A related trend involves broader disclosure of financial interests of investigators involved in clinical research. Here, the aim is to minimize the role of money in shaping drug development and utilization, and to ensure that potential financial rewards do not bias research results or medical opinions. FDA and the National Institutes of Health (NIH) have broadened financial disclosure requirements for clinical investigators, but there has been pressure to stiffen reporting policies and to enforce the rules more vigorously.

To boost financial reports from researchers involved in FDA-regulated trials, the HHS Office of the Inspector General (OIG) issued a report in January recommending that trial sponsors disclose investigator financial information to FDA before studies begin, instead of when the company files a new-drug application. Sen. Charles Grassley (R-IA) is also seeking expanded financial disclosure of industry payments to scientists receiving NIH grants. Grassley has uncovered prominent academics who failed to report millions in industry payments, particularly several leading psychiatrists involved in testing and promoting widely used antidepressants.

Setting a National Standard

This proliferation of reporting requirements has generated industry support for federal transparency legislation that would pre-empt state laws. In January, Grassley and Sen. Herb Kohl (D-WI) introduced an updated version of the Physician Payments Sunshine Act to expand public disclosure of financial relationships between physicians and medical product manufacturers. The revised bill calls for manufacturers to report payments to doctors that exceed $100 a year (down from $500), as well as substantial investment interests held by doctors.

In its March report to Congress, the Medicare Payment Advisory Committee (MedPAC) supported such reporting to better allow them to assess whether industry–provider financial relations have an impact on Medicare prescribing, drug utilization, and expenditures. MedPAC also wants data on drug samples distributed to doctors to determine whether billions of dollars in free medicines have an identifiable impact on prescribing decisions. FDA currently requires companies to keep records on samples handed out by sales reps to guard against illegal diversion, but does not routinely collect that information.

Under the Sunshine Act, all of this payment information would go into a national database of physician–industry relations. Public and private payers thus would be able to assess ties between industry payments and physician practice patterns. The trade-off for manufacturers is supposed to be federal preemption of state disclosure laws that require different information on payments to physicians. However, it's not clear how comprehensive that preemption will be in any final legislation.

Meanwhile, manufacturers are establishing their own transparency policies and programs. Eli Lilly, Merck, GlaxoSmithKline, and Pfizer have announced plans to post data on financial relationships with health professionals, and some companies are setting total annual caps on payments to individual physicians to reduce opportunities for undue influence.

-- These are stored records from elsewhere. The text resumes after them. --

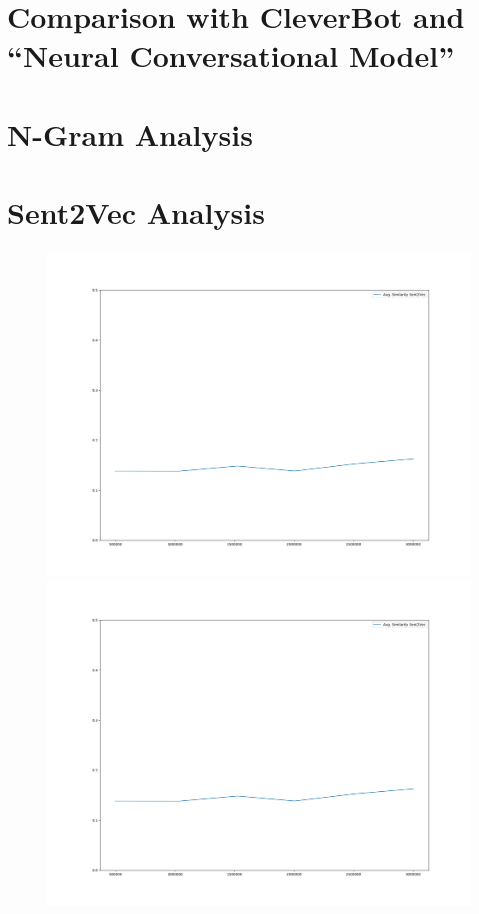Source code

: \section{Comparison with CleverBot and ``Neural Conversational Model''}
\blindtext

\section{N-Gram Analysis}
\blindtext

\section{Sent2Vec Analysis}

\begin{figure}[H]
	\includegraphics[width=\linewidth]{img/plots/opensubtitles_not_reversed/s2v_wiki_cosine_similarity.png}
	\centering
	\small
	\endminipage\hfill
	\includegraphics[width=\linewidth]{img/plots/opensubtitles_not_reversed/s2v_twitter_cosine_similarity.png}

\end{figure}
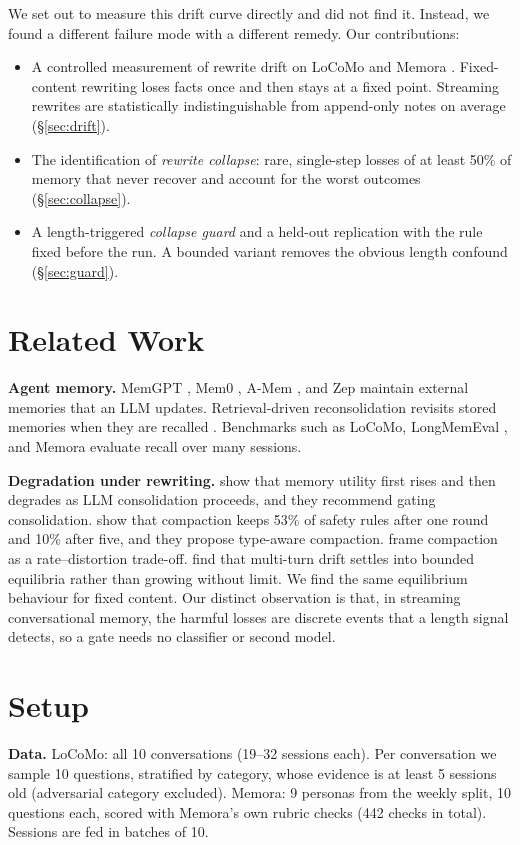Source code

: \documentclass[11pt]{article}
\begin{document}
We set out to measure this drift curve directly and did not find it. Instead, we found a different failure mode with a different remedy. Our contributions:
\begin{itemize}
\item A controlled measurement of rewrite drift on LoCoMo \citep{maharana2024locomo} and Memora \citep{uddin2026memora}. Fixed-content rewriting loses facts once and then stays at a fixed point. Streaming rewrites are statistically indistinguishable from append-only notes on average (\S\ref{sec:drift}).
\item The identification of \emph{rewrite collapse}: rare, single-step losses of at least 50\% of memory that never recover and account for the worst outcomes (\S\ref{sec:collapse}).
\item A length-triggered \emph{collapse guard} and a held-out replication with the rule fixed before the run. A bounded variant removes the obvious length confound (\S\ref{sec:guard}).
\end{itemize}

\section{Related Work}
\textbf{Agent memory.} MemGPT \citep{packer2023memgpt}, Mem0 \citep{chhikara2025mem0}, A-Mem \citep{xu2025amem}, and Zep \citep{rasmussen2025zep} maintain external memories that an LLM updates. Retrieval-driven reconsolidation revisits stored memories when they are recalled \citep{song2026realm}. Benchmarks such as LoCoMo, LongMemEval \citep{wu2024longmemeval}, and Memora evaluate recall over many sessions.

\textbf{Degradation under rewriting.} \citet{zhang2026faulty} show that memory utility first rises and then degrades as LLM consolidation proceeds, and they recommend gating consolidation. \citet{zerhoudi2026cliff} show that compaction keeps 53\% of safety rules after one round and 10\% after five, and they propose type-aware compaction. \citet{colaco2026rd} frame compaction as a rate--distortion trade-off. \citet{dongre2025drift} find that multi-turn drift settles into bounded equilibria rather than growing without limit. We find the same equilibrium behaviour for fixed content. Our distinct observation is that, in streaming conversational memory, the harmful losses are discrete events that a length signal detects, so a gate needs no classifier or second model.

\section{Setup}
\textbf{Data.} LoCoMo: all 10 conversations (19--32 sessions each). Per conversation we sample 10 questions, stratified by category, whose evidence is at least 5 sessions old (adversarial category excluded). Memora: 9 personas from the weekly split, 10 questions each, scored with Memora's own rubric checks (442 checks in total). Sessions are fed in batches of 10.
\end{document}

Academic research centers and medical societies are also beefing up financial disclosure policies. The Cleveland Clinic plans to publicly report relationships of staff doctors and scientists with pharmaceutical and medical device makers. Stanford University, the University of Pennsylvania, and branches of the University of California in Los Angeles and San Francisco have adopted stricter conflict-of-interest policies. The North American Spine Society announced in January that the 5,000 spine surgeons in the organization will disclose all financial ties with medical product companies; psychiatrists are contemplating a similar move.

While pharma relations with researchers are critical for developing new technology, reformers hope to discourage inappropriate relationships by putting health professionals on notice that any links to pharmaceutical marketing will be known to all.